## [Your task]
Look through the data for the string "dentro". Copy every line where it is found.

• • •

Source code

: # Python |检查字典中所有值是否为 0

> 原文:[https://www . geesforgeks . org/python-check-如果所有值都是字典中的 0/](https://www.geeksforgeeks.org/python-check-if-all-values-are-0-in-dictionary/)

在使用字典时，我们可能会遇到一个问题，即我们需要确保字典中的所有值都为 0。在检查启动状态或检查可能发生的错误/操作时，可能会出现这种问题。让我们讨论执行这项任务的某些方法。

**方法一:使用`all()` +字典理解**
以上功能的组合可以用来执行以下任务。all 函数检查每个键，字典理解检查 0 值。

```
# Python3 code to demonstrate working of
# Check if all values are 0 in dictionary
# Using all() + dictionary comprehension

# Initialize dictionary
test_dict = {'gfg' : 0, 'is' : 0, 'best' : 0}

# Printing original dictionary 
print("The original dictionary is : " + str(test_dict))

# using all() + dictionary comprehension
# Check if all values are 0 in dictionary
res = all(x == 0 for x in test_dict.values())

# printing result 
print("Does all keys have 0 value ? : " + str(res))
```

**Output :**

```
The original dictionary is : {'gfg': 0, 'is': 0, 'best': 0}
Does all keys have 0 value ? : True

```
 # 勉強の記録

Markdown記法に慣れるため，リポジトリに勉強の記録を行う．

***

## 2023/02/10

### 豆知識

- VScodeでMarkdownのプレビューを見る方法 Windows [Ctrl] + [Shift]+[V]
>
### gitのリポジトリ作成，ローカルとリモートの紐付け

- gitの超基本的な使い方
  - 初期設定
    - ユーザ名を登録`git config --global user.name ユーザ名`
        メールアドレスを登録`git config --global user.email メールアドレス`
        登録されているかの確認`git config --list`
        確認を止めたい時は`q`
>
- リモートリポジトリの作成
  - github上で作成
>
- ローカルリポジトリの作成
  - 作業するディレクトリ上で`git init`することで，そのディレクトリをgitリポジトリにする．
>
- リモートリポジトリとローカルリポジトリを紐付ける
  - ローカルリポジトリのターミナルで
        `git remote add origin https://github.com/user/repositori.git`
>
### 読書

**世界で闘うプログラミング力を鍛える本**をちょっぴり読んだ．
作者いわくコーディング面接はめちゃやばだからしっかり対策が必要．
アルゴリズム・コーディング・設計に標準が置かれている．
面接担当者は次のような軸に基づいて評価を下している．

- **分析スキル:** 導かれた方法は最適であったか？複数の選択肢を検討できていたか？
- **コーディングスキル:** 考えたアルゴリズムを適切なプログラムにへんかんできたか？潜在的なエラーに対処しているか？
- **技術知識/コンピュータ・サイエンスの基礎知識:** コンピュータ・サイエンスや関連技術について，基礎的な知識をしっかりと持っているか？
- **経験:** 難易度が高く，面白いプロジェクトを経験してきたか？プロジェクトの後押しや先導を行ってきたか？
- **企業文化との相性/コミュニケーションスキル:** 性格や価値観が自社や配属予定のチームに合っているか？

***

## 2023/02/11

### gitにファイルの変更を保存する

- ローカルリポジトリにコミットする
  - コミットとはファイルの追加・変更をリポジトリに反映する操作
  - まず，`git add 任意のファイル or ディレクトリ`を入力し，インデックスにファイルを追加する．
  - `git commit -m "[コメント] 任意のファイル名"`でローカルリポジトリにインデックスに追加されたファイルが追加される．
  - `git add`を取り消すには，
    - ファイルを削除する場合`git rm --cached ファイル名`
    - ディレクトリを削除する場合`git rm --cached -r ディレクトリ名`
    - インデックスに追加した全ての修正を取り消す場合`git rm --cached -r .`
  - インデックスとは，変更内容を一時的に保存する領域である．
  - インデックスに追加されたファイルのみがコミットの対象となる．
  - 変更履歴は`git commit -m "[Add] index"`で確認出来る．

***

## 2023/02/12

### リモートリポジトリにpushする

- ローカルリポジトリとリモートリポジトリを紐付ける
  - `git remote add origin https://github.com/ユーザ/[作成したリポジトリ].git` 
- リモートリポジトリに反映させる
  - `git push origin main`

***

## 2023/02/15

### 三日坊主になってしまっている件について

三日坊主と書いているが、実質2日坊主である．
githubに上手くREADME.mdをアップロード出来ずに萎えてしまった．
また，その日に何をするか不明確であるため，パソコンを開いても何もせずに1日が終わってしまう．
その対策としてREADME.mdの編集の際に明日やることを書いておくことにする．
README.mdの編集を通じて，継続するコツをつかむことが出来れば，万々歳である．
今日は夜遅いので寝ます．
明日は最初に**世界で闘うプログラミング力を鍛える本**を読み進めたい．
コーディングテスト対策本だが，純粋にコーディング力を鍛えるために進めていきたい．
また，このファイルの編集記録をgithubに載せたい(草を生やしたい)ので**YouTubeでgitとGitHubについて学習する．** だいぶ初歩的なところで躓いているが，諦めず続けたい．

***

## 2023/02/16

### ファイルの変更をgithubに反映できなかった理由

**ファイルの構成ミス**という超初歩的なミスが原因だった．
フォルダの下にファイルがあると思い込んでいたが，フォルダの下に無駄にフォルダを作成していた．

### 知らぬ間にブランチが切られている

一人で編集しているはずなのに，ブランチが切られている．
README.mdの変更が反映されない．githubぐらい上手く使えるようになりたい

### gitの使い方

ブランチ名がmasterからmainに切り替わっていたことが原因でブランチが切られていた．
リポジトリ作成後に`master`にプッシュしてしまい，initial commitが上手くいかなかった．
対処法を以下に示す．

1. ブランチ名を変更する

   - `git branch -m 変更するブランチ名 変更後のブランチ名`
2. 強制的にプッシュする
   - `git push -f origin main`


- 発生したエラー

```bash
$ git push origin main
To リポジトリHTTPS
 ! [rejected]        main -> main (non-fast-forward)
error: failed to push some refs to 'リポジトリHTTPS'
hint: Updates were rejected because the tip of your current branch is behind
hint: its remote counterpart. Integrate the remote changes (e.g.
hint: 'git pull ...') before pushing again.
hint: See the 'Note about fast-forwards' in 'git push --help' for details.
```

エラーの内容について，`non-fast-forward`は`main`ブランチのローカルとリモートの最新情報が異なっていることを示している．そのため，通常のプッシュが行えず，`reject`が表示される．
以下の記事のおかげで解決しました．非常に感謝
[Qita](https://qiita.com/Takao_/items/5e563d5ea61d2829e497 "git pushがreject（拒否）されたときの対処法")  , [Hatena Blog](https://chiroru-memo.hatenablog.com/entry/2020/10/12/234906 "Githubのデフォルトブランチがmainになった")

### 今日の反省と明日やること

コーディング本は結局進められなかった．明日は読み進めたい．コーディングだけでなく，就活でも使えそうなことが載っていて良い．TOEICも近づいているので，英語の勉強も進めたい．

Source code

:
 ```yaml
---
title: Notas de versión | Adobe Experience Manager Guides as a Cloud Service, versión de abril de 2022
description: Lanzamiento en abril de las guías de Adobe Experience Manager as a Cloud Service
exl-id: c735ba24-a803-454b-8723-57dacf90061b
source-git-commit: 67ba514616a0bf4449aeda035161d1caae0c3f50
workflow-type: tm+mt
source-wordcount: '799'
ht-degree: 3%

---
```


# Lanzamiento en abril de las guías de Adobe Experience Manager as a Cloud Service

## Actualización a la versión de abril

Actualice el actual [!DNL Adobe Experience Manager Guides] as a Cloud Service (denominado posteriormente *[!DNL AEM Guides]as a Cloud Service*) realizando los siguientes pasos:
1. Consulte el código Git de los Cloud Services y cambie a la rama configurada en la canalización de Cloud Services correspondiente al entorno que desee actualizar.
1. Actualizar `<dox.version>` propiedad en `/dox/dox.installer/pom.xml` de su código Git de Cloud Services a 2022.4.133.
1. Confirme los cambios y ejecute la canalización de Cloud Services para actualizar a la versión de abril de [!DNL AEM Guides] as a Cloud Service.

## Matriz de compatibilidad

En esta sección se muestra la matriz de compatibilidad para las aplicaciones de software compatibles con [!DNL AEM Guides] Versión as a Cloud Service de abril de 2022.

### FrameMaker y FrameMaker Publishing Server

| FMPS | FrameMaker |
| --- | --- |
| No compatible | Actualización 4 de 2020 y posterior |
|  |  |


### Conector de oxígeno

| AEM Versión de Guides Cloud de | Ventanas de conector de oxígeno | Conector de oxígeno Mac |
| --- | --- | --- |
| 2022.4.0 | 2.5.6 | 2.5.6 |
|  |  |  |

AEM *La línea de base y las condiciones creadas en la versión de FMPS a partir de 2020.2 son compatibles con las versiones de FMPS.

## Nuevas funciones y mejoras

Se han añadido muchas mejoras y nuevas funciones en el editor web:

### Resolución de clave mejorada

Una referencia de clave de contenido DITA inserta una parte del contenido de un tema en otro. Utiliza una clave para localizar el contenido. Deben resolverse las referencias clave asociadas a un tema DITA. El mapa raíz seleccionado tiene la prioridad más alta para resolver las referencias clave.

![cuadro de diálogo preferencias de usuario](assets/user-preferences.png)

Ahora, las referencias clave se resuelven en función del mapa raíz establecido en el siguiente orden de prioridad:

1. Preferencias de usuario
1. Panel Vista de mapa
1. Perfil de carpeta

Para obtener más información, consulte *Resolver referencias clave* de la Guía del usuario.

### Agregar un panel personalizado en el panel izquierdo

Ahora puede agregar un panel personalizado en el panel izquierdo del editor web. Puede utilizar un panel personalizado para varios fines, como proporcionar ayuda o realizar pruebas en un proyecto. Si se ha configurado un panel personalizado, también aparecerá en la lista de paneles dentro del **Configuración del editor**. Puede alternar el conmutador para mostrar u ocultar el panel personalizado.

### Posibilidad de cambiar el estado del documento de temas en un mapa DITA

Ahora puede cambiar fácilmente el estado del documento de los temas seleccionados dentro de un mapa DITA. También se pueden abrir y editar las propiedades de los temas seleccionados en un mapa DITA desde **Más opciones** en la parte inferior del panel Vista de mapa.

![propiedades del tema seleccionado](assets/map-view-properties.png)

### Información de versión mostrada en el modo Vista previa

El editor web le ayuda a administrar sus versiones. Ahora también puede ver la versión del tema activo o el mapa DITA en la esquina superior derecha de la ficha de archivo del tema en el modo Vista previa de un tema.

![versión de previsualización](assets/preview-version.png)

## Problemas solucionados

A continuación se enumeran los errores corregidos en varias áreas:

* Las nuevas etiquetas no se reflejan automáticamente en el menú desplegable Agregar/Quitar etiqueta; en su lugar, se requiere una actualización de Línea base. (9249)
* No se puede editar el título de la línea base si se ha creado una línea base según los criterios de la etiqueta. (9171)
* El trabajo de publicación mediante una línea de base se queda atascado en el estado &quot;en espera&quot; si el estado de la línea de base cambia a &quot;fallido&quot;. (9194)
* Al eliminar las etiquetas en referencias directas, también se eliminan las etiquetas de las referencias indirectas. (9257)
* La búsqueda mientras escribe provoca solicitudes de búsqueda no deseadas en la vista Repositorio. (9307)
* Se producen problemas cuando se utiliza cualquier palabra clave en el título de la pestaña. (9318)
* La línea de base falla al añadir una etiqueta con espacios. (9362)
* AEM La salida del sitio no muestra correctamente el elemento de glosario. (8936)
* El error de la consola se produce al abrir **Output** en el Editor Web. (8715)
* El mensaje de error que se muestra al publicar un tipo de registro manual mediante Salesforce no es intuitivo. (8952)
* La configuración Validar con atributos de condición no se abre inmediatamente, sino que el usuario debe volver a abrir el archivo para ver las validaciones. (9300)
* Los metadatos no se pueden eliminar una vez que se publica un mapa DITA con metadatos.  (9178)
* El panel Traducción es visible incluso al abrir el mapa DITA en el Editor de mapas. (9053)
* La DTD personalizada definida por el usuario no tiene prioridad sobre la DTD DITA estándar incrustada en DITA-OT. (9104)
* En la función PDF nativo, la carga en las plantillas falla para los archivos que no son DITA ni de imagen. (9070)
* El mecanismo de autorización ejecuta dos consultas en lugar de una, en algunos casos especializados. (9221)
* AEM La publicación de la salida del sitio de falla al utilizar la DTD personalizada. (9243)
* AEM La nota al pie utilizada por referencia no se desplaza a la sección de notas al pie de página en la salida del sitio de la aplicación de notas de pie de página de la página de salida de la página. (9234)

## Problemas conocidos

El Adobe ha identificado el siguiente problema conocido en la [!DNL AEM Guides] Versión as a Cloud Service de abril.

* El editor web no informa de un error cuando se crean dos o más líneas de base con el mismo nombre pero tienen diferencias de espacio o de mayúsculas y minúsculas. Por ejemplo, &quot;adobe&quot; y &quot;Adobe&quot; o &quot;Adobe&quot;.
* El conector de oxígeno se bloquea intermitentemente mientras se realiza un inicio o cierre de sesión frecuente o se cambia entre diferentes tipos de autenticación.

• • •

## [Written answer]
Ahora puede agregar un panel personalizado en el panel izquierdo del editor web. Puede utilizar un panel personalizado para varios fines, como proporcionar ayuda o realizar pruebas en un proyecto. Si se ha configurado un panel personalizado, también aparecerá en la lista de paneles dentro del **Configuración del editor**. Puede alternar el conmutador para mostrar u ocultar el panel personalizado.
Ahora puede cambiar fácilmente el estado del documento de los temas seleccionados dentro de un mapa DITA. También se pueden abrir y editar las propiedades de los temas seleccionados en un mapa DITA desde **Más opciones** en la parte inferior del panel Vista de mapa.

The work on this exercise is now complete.